Julian Assange, 47, will not face a full extradition hearing until next year. 

Assange appeared by video link from prison on Friday, 14 June, at a hearing to decide the next step in the process to extradite him to the United States.

Judge Emma Arbuthnot decided Assange would face a five-day extradition hearing on 25 February 2020.

Assange's lawyer, Mark Summers, said the case represented an "outrageous and full-frontal assault on journalistic rights."

​Assange is in London's Belmarsh prison where he is serving a 50-week sentence for jumping bail and hiding in the Ecuadorean embassy after being sought for extradition to Sweden over rape allegations.

​He appeared, dressed in a grey t-shirt and wearing black-framed glasses, and spoke only briefly.

​Ben Brandon, a lawyer representing the United States, ran through a summary of the accusations against him and when he said Assange had cracked a US defence network password, the Australian-born WikiLeaks founder interrupted and said: "I didn't break any password whatsoever." 

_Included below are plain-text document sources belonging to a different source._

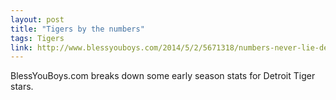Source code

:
 ```yaml
---
layout: post
title: "Tigers by the numbers"
tags: Tigers
link: http://www.blessyouboys.com/2014/5/2/5671318/numbers-never-lie-detroit-tigers-stats
---
```


BlessYouBoys.com breaks down some early season stats for Detroit Tiger stars.
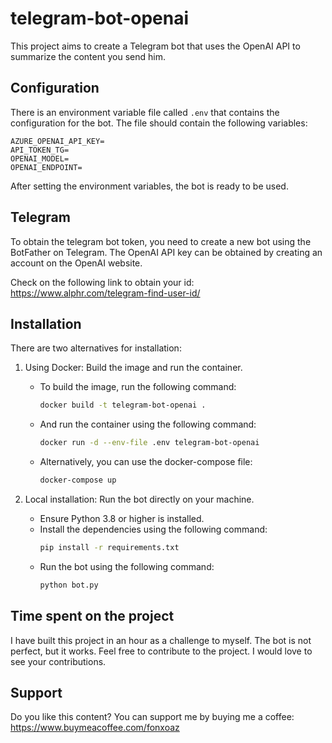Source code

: # telegram-bot-openai

This project aims to create a Telegram bot that uses the OpenAI API to summarize the content you send him.

## Configuration

There is an environment variable file called `.env` that contains the configuration for the bot. The file should contain the following variables:

```
AZURE_OPENAI_API_KEY=
API_TOKEN_TG=
OPENAI_MODEL=
OPENAI_ENDPOINT=
```

After setting the environment variables, the bot is ready to be used.

## Telegram

To obtain the telegram bot token, you need to create a new bot using the BotFather on Telegram. The OpenAI API key can be obtained by creating an account on the OpenAI website.

Check on the following link to obtain your id: https://www.alphr.com/telegram-find-user-id/

## Installation

There are two alternatives for installation:

1. Using Docker: Build the image and run the container.

   - To build the image, run the following command:
     ```bash
     docker build -t telegram-bot-openai .
     ```
   - And run the container using the following command:
     ```bash
     docker run -d --env-file .env telegram-bot-openai
     ```
   - Alternatively, you can use the docker-compose file:
     ```bash
     docker-compose up
     ```

2. Local installation: Run the bot directly on your machine.
   - Ensure Python 3.8 or higher is installed.
   - Install the dependencies using the following command:
     ```bash
     pip install -r requirements.txt
     ```
   - Run the bot using the following command:
     ```bash
     python bot.py
     ```

## Time spent on the project

I have built this project in an hour as a challenge to myself. The bot is not perfect, but it works. Feel free to contribute to the project. I would love to see your contributions.

## Support

Do you like this content? You can support me by buying me a coffee:
https://www.buymeacoffee.com/fonxoaz
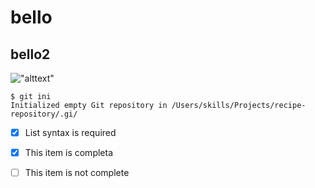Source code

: # bello

## bello2

!["alttext"](https://images.freeimages.com/images/large-previews/afe/sky-1514695.jpg)


```
$ git ini
Initialized empty Git repository in /Users/skills/Projects/recipe-repository/.gi/
```


- [x] List syntax is required
- [x] This item is completa
- [ ] This item is not complete

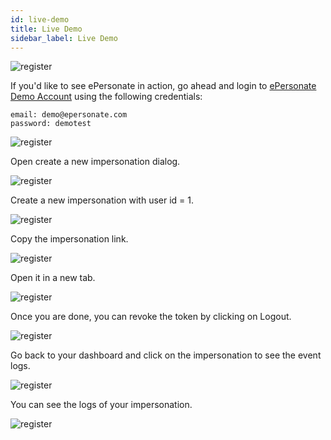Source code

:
 ```yaml
---
id: live-demo
title: Live Demo
sidebar_label: Live Demo
---
```


![register](/images/demo.gif)


If you'd like to see ePersonate in action, go ahead and login to [ePersonate Demo Account](https://epersonate.com) using the following credentials:

```
email: demo@epersonate.com
password: demotest
```

![register](/images/login.png)


Open create a new impersonation dialog.

![register](/images/backendauthentication_1.png)

Create a new impersonation with user id = 1.

![register](/images/demo_impersonation.png)

Copy the impersonation link.


![register](/images/demo_impersonation_link.jpg)

Open it in a new tab.

![register](/images/live_demo_tinder.png)

Once you are done, you can revoke the token by clicking on Logout.

![register](/images/live_demo_tinder_revoked.png)

Go back to your dashboard and click on the impersonation to see the event logs.


![register](/images/demo_events_1.png)

You can see the logs of your impersonation.

![register](/images/demo_events_2.png)
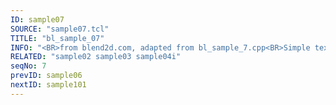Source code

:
```yaml
---
ID: sample07
SOURCE: "sample07.tcl"
TITLE: "bl_sample_07"
INFO: "<BR>from blend2d.com, adapted from bl_sample_7.cpp<BR>Simple text"
RELATED: "sample02 sample03 sample04i"
seqNo: 7
prevID: sample06
nextID: sample101
---
```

Mr Brandon said the case "related to one of the largest compromises of confidential information in the history of the United States."

​He was too ill to appear at his last hearing but has recovered sufficiently to appear by video link for the Westminster Magistrates' Court hearing in central London.

​Dozens of people protested outside the court, urging the British government to stand up to the Trump administration and refuse to extradite Assange whose only crime, they claimed, was to expose the US's nefarious activities around the world.

The US want to prosecute Assange under the 1917 Espionage Act, blaming him for directing WikiLeaks' publication of a huge trove of secret documents which they say endangered informants who provided confidential information to US and coalition forces in Iraq and Afghanistan.

​Assange claims he is a journalist whose right to free speech is protected by the First Amendment of the US Constitution.

​On Friday he was told his next court appearance would not be until October. His lawyers are appealing against the sentence for the bail offence and hope he will be freed from jail before the autumn.